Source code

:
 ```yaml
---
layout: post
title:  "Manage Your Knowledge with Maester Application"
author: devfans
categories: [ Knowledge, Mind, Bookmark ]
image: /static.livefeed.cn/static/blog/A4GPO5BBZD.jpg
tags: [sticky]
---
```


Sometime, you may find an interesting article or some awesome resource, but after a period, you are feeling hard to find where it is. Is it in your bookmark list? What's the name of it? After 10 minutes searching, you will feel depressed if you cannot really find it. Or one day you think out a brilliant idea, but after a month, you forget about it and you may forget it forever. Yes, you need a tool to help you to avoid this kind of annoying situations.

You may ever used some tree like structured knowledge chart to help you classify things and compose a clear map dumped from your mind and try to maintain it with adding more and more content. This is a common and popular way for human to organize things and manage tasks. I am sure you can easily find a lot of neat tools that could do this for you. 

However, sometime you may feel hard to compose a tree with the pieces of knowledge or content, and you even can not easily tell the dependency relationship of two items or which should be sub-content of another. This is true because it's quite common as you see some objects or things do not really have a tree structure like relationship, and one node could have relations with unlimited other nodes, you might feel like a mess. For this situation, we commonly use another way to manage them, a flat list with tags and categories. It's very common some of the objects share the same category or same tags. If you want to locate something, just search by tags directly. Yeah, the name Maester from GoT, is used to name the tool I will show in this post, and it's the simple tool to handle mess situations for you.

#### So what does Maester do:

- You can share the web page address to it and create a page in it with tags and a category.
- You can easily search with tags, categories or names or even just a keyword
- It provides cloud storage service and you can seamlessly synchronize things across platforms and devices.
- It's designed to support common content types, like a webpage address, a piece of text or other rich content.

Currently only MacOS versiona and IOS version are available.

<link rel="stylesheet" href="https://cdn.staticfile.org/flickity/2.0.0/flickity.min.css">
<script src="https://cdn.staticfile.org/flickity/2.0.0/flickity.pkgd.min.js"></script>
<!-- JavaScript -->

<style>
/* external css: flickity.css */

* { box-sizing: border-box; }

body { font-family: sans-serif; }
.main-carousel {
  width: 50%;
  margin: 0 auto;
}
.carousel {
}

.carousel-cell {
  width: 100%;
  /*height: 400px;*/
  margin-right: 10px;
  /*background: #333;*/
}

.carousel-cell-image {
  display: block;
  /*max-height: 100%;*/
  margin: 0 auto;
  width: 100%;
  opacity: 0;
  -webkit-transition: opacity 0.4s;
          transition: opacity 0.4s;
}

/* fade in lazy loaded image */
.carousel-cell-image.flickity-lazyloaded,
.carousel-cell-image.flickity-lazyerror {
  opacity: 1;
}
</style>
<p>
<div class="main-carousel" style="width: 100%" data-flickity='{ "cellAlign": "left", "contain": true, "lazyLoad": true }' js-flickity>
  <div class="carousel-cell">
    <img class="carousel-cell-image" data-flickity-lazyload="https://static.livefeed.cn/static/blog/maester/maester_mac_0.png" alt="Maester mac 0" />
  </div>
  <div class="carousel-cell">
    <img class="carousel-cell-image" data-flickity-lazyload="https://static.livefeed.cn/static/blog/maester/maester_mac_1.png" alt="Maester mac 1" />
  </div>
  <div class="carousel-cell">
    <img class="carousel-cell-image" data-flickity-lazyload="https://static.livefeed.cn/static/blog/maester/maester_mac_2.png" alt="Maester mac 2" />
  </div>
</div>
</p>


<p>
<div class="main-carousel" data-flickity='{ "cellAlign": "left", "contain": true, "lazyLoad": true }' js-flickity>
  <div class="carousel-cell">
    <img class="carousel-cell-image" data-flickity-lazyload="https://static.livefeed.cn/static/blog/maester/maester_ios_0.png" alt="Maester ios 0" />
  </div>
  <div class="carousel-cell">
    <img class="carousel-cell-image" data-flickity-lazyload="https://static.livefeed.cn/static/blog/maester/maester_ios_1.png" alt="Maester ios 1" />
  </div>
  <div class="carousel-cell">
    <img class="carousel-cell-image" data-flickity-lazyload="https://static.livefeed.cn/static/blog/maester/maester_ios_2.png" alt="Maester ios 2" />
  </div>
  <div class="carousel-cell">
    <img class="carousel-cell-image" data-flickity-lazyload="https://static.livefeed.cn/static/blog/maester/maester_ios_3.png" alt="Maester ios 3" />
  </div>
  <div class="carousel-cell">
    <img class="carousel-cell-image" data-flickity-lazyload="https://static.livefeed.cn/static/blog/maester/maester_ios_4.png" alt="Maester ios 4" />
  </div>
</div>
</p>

◆ ◆ ◆ ◆

• _Directions_
Search the records for the string "transition", and copy every line that holds it.

• _Response box_
  -webkit-transition: opacity 0.4s;
          transition: opacity 0.4s;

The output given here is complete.